● **Pictures paired with source code**
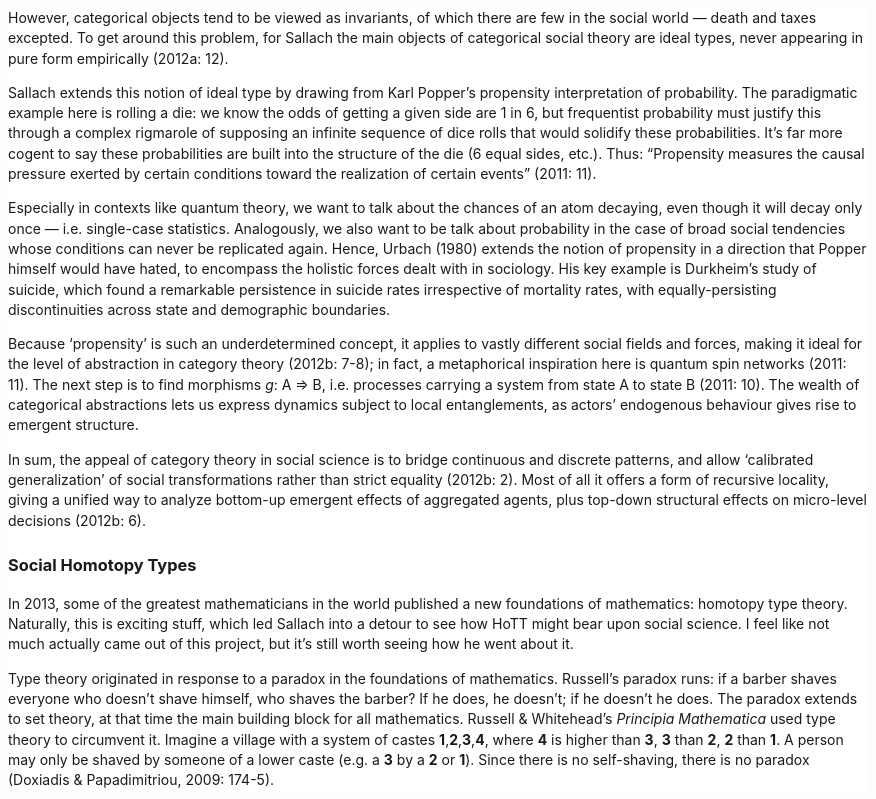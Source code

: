However, categorical objects tend to be viewed as invariants, of which there are few in the social world — death and taxes excepted. 
To get around this problem, for Sallach the main objects of categorical social theory are ideal types, never appearing in pure form empirically (2012a: 12).

Sallach extends this notion of ideal type by drawing from Karl Popper’s propensity interpretation of probability.
The paradigmatic example here is rolling a die: we know the odds of getting a given side are 1 in 6, 
but frequentist probability must justify this through a complex rigmarole of supposing an infinite sequence of dice rolls that would solidify these probabilities.
It’s far more cogent to say these probabilities are built into the structure of the die (6 equal sides, etc.).
Thus: “Propensity measures the causal pressure exerted by certain conditions toward the realization of certain events” (2011: 11).

Especially in contexts like quantum theory, we want to talk about the chances of an atom decaying, even though it will decay only once — i.e\. single-case statistics.
Analogously, we also want to be talk about probability in the case of broad social tendencies whose conditions can never be replicated again.
Hence, Urbach (1980) extends the notion of propensity in a direction that Popper himself would have hated, to encompass the holistic forces dealt with in sociology.
His key example is Durkheim’s study of suicide, which found a remarkable persistence in suicide rates irrespective of mortality rates,
with equally-persisting discontinuities across state and demographic boundaries.

Because ‘propensity’ is such an underdetermined concept, it applies to vastly different social fields and forces, 
making it ideal for the level of abstraction in category theory (2012b: 7-8); in fact, a metaphorical inspiration here is quantum spin networks (2011: 11).
The next step is to find morphisms *g*: A ⇒ B, i.e\. processes carrying a system from state A to state B (2011: 10).
The wealth of categorical abstractions lets us express dynamics subject to local entanglements, as actors’ endogenous behaviour gives rise to emergent structure.

In sum, the appeal of category theory in social science is to bridge continuous and discrete patterns, 
and allow ‘calibrated generalization’ of social transformations rather than strict equality (2012b: 2).
Most of all it offers a form of recursive locality, giving a unified way to analyze bottom-up emergent effects of aggregated agents, 
plus top-down structural effects on micro-level decisions (2012b: 6).

### Social Homotopy Types

In 2013, some of the greatest mathematicians in the world published a new foundations of mathematics: homotopy type theory.
Naturally, this is exciting stuff, which led Sallach into a detour to see how HoTT might bear upon social science.
I feel like not much actually came out of this project, but it’s still worth seeing how he went about it.

Type theory originated in response to a paradox in the foundations of mathematics. 
Russell’s paradox runs: if a barber shaves everyone who doesn’t shave himself, who shaves the barber? 
If he does, he doesn’t; if he doesn’t he does. 
The paradox extends to set theory, at that time the main building block for all mathematics. 
Russell & Whitehead’s *Principia Mathematica* used type theory to circumvent it. 
Imagine a village with a system of castes **1**,**2**,**3**,**4**, where **4** is higher than **3**, **3** than **2**, **2** than **1**. 
A person may only be shaved by someone of a lower caste (e.g\. a **3** by a **2** or **1**). 
Since there is no self-shaving, there is no paradox (Doxiadis & Papadimitriou, 2009: 174-5).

● **Brief**
Please give back all the records above word for word, with no pictures included.

● **Solution to this task**
Source code

:However, categorical objects tend to be viewed as invariants, of which there are few in the social world — death and taxes excepted. 
To get around this problem, for Sallach the main objects of categorical social theory are ideal types, never appearing in pure form empirically (2012a: 12).

Sallach extends this notion of ideal type by drawing from Karl Popper’s propensity interpretation of probability.
The paradigmatic example here is rolling a die: we know the odds of getting a given side are 1 in 6, 
but frequentist probability must justify this through a complex rigmarole of supposing an infinite sequence of dice rolls that would solidify these probabilities.
It’s far more cogent to say these probabilities are built into the structure of the die (6 equal sides, etc.).
Thus: “Propensity measures the causal pressure exerted by certain conditions toward the realization of certain events” (2011: 11).

Especially in contexts like quantum theory, we want to talk about the chances of an atom decaying, even though it will decay only once — i.e\. single-case statistics.
Analogously, we also want to be talk about probability in the case of broad social tendencies whose conditions can never be replicated again.
Hence, Urbach (1980) extends the notion of propensity in a direction that Popper himself would have hated, to encompass the holistic forces dealt with in sociology.
His key example is Durkheim’s study of suicide, which found a remarkable persistence in suicide rates irrespective of mortality rates,
with equally-persisting discontinuities across state and demographic boundaries.

Because ‘propensity’ is such an underdetermined concept, it applies to vastly different social fields and forces, 
making it ideal for the level of abstraction in category theory (2012b: 7-8); in fact, a metaphorical inspiration here is quantum spin networks (2011: 11).
The next step is to find morphisms *g*: A ⇒ B, i.e\. processes carrying a system from state A to state B (2011: 10).
The wealth of categorical abstractions lets us express dynamics subject to local entanglements, as actors’ endogenous behaviour gives rise to emergent structure.

In sum, the appeal of category theory in social science is to bridge continuous and discrete patterns, 
and allow ‘calibrated generalization’ of social transformations rather than strict equality (2012b: 2).
Most of all it offers a form of recursive locality, giving a unified way to analyze bottom-up emergent effects of aggregated agents, 
plus top-down structural effects on micro-level decisions (2012b: 6).

### Social Homotopy Types

In 2013, some of the greatest mathematicians in the world published a new foundations of mathematics: homotopy type theory.
Naturally, this is exciting stuff, which led Sallach into a detour to see how HoTT might bear upon social science.
I feel like not much actually came out of this project, but it’s still worth seeing how he went about it.

Type theory originated in response to a paradox in the foundations of mathematics. 
Russell’s paradox runs: if a barber shaves everyone who doesn’t shave himself, who shaves the barber? 
If he does, he doesn’t; if he doesn’t he does. 
The paradox extends to set theory, at that time the main building block for all mathematics. 
Russell & Whitehead’s *Principia Mathematica* used type theory to circumvent it. 
Imagine a village with a system of castes **1**,**2**,**3**,**4**, where **4** is higher than **3**, **3** than **2**, **2** than **1**. 
A person may only be shaved by someone of a lower caste (e.g\. a **3** by a **2** or **1**). 
Since there is no self-shaving, there is no paradox (Doxiadis & Papadimitriou, 2009: 174-5).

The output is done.